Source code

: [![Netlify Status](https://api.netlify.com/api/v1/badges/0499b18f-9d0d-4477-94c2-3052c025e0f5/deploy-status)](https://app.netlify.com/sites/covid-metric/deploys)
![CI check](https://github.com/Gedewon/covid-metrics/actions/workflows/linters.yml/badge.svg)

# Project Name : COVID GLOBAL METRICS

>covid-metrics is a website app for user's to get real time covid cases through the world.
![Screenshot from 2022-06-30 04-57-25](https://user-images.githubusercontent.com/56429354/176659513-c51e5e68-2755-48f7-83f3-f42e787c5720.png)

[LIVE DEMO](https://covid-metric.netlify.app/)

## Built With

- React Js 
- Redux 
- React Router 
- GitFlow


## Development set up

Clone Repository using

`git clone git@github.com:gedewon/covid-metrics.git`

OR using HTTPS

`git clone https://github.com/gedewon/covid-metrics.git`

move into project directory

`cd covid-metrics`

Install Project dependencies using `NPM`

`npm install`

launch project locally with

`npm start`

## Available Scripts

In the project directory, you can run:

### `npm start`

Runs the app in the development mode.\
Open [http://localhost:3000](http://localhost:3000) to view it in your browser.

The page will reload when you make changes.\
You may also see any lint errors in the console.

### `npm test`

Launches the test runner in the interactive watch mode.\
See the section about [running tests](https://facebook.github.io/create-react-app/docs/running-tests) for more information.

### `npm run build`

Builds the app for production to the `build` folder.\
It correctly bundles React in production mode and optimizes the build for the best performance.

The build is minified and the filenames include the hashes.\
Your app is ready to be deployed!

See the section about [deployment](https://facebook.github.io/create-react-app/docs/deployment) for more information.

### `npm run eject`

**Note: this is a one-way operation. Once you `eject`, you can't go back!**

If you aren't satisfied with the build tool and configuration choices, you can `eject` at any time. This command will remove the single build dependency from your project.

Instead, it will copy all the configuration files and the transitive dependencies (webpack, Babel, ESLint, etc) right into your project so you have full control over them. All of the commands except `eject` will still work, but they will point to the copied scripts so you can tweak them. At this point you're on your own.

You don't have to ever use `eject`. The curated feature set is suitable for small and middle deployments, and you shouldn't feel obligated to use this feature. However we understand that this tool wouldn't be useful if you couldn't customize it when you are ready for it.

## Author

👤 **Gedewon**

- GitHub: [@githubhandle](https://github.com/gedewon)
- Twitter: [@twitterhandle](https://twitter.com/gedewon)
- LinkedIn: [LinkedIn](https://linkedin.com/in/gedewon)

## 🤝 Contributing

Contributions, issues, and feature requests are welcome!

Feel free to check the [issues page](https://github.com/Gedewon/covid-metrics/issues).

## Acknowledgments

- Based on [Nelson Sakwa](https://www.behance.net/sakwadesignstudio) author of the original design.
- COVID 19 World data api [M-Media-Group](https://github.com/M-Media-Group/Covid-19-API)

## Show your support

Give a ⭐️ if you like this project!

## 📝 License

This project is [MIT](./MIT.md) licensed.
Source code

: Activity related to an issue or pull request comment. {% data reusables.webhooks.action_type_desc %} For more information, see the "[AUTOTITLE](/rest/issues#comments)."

· · · · ·

■ Problem statement ■
From the line holding "- Twitter: [@twitterhandle](https://twitter.com/gedewon)" down to the final line above, copy each line exactly, and leave out everything before it.

■ Exercise result ■
- Twitter: [@twitterhandle](https://twitter.com/gedewon)
- LinkedIn: [LinkedIn](https://linkedin.com/in/gedewon)

## 🤝 Contributing

Contributions, issues, and feature requests are welcome!

Feel free to check the [issues page](https://github.com/Gedewon/covid-metrics/issues).

## Acknowledgments

- Based on [Nelson Sakwa](https://www.behance.net/sakwadesignstudio) author of the original design.
- COVID 19 World data api [M-Media-Group](https://github.com/M-Media-Group/Covid-19-API)

## Show your support

Give a ⭐️ if you like this project!

## 📝 License

This project is [MIT](./MIT.md) licensed.
Source code

: Activity related to an issue or pull request comment. {% data reusables.webhooks.action_type_desc %} For more information, see the "[AUTOTITLE](/rest/issues#comments)."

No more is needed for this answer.